Plain-text document sources:
******************************

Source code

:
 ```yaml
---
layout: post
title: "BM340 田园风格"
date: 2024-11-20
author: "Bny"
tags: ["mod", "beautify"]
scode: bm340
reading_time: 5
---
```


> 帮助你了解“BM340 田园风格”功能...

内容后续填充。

******************************

Transcribe every record verbatim.

**Response below:**
Source code

:
 ```yaml
---
layout: post
title: "BM340 田园风格"
date: 2024-11-20
author: "Bny"
tags: ["mod", "beautify"]
scode: bm340
reading_time: 5
---
```


> 帮助你了解“BM340 田园风格”功能...

内容后续填充。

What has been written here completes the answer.